Pictures paired with source code:
▽
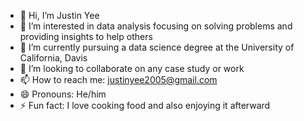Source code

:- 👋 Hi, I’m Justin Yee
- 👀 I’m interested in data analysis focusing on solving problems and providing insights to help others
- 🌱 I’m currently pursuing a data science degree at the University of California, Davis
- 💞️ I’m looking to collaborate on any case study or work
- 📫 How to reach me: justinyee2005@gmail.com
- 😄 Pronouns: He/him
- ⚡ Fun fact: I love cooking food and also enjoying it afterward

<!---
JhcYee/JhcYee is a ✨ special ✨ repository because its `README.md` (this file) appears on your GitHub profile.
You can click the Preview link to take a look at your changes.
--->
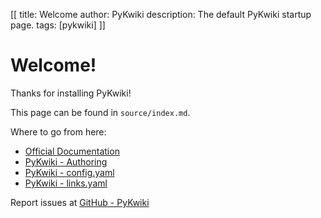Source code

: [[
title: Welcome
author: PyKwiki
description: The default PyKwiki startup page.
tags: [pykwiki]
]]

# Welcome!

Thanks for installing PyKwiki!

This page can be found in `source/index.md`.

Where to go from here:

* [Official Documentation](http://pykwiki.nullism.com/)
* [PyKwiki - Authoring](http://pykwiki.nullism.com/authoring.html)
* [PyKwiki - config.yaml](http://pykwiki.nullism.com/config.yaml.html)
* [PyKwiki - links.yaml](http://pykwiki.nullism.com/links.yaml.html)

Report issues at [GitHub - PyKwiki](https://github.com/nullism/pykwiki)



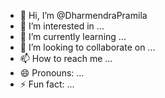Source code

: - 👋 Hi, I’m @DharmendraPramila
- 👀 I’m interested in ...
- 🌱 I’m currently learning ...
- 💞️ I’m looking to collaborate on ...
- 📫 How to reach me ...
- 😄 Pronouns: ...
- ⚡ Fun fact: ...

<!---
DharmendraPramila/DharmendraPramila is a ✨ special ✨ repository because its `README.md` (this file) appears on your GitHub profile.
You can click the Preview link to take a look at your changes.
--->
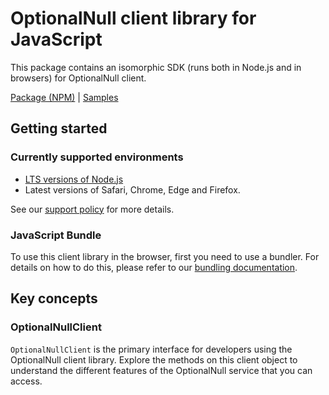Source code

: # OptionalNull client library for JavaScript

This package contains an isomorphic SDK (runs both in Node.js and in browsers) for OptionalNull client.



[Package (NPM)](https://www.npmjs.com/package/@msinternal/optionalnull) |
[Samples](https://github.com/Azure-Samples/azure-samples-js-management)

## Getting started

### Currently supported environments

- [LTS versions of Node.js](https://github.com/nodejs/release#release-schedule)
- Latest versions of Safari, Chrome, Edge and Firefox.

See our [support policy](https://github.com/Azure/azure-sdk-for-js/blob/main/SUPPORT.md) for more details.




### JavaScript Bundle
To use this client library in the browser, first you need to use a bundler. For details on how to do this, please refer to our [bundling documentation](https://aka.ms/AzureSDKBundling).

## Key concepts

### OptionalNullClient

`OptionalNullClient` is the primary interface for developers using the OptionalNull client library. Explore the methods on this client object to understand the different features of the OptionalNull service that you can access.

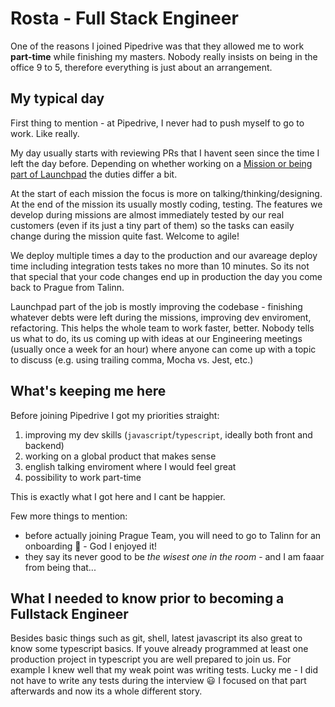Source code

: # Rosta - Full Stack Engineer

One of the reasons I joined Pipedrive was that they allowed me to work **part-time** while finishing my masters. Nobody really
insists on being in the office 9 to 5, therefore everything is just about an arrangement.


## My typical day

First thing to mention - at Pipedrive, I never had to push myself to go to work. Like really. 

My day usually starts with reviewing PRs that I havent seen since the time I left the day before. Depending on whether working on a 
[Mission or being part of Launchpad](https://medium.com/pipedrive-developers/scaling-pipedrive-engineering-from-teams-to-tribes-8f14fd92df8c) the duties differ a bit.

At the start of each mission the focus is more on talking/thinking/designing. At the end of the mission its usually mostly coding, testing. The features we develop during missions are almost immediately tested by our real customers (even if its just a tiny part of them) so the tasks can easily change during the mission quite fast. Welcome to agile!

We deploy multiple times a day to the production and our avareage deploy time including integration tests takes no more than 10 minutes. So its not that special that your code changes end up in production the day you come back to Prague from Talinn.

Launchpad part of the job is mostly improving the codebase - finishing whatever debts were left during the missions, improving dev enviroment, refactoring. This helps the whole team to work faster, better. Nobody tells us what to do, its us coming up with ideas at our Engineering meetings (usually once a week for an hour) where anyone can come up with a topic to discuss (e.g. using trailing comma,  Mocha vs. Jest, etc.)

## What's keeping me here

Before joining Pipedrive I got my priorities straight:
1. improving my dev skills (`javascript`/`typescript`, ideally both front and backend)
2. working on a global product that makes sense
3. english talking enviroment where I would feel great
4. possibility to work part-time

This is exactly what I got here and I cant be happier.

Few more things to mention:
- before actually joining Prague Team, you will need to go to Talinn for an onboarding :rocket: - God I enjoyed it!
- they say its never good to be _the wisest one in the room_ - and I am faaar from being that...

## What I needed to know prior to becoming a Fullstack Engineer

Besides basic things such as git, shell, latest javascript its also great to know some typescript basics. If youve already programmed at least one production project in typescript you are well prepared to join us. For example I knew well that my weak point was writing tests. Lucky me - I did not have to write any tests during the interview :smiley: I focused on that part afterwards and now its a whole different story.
△
• **Assignment**: In the entries above, one line contains "Launchpad part of" and another contains "Before joining Pipedrive". Reproduce exactly those two lines and the lines between them, nothing else.

• **Response box**:
Launchpad part of the job is mostly improving the codebase - finishing whatever debts were left during the missions, improving dev enviroment, refactoring. This helps the whole team to work faster, better. Nobody tells us what to do, its us coming up with ideas at our Engineering meetings (usually once a week for an hour) where anyone can come up with a topic to discuss (e.g. using trailing comma,  Mocha vs. Jest, etc.)

## What's keeping me here

Before joining Pipedrive I got my priorities straight:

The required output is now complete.